Don’t take your puppy to a dog park, since you have no way of knowing about the health and behaviors of the other dogs there.
You may find good opportunities for socializing your puppy by taking him to places such as Lowe’s, Petco, or other pet-friendly businesses. After immunization is completed, I like to take my puppies to middle school sporting events, where there are lots of people, noise, confusion, and dog-loving teenagers.
Conditioning for Trust
Mental conditioning is a very important part of growing up. Teach your puppy to trust you by being trustworthy. If we ask puppies to do things that they are unprepared for or unable to do, we are teaching them to fail instead of to succeed. The more your puppy fails, the less he will trust your instruction and expectations. Remember, you and your puppy are a team in this growing-up process. Try to make sure every little developmental step is taken with success, so the puppy learns to trust your judgment throughout his life.
Don’t “Baby” Your Puppy
Don’t do anything for your puppy that you can teach him to do for himself. The more we do for our puppies, the less they learn, and the less confidence they build. So instead of picking him up to put him in the car, teach him how to put his front feet up on the edge and then boost him and say what a great, smart puppy he is. We must give them opportunities to learn to think for themselves.
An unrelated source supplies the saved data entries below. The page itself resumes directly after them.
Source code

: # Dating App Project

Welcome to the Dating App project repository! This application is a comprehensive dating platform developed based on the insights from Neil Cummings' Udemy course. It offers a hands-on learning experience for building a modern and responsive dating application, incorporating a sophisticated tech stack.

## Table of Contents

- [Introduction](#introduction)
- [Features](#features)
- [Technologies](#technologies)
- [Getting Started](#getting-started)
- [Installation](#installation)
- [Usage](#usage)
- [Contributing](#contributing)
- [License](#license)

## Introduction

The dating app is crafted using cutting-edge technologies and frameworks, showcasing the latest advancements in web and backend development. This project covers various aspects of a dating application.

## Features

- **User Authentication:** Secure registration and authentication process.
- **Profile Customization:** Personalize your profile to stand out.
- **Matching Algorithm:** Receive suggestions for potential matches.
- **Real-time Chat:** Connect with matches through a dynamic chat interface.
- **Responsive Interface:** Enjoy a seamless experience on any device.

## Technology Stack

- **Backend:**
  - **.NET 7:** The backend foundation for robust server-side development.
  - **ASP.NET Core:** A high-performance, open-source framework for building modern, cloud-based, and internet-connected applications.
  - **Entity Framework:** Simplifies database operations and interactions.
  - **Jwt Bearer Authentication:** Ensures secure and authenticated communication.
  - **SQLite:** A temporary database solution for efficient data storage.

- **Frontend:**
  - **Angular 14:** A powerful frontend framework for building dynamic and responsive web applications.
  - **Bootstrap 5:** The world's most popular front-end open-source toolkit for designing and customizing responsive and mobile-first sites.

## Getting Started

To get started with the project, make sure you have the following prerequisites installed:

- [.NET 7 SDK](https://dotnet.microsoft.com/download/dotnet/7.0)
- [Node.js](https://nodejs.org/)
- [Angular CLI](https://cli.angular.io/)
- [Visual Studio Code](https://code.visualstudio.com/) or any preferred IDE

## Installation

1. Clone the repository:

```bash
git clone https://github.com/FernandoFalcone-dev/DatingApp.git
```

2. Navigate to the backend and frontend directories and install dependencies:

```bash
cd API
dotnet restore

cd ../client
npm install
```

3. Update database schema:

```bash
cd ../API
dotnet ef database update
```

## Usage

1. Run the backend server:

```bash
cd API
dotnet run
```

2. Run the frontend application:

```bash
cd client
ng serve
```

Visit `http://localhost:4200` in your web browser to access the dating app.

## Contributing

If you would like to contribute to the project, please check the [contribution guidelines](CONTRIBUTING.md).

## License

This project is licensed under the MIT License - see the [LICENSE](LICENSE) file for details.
Mental conditioning is of paramount importance during fear stages or at times of minor injuries. Never console a puppy that is afraid or mildly injured. One of the biggest mistakes owners make is to use the phrase “it’s OK.” It is also one of the hardest habits to break, as that is the phrase we use with our children. Children have the ability to understand that we are talking about a situation (i.e., “everything is going to be OK”); our dogs think we are talking about their behavior (i.e., “it’s OK that you’re cowering –- well done, you”). In essence, then, we are reinforcing fearful or traumatic behavior instead of helping our puppies work past the fear or injury. Try using the phrase “you can do this” or “you can be brave.” When they recover, offer plenty of praise.
The more you invest in teaching your puppy to learn and in mental conditioning, the happier and more confident you both will be in the lifetime you will share together from here on out.
Pat Hastings has been involved in the dog world since 1959. With her husband, Bob, she developed the structural evaluation process detailed in their highly acclaimed Puppy Puzzle DVD. Erin Ann Rouse is her writing partner.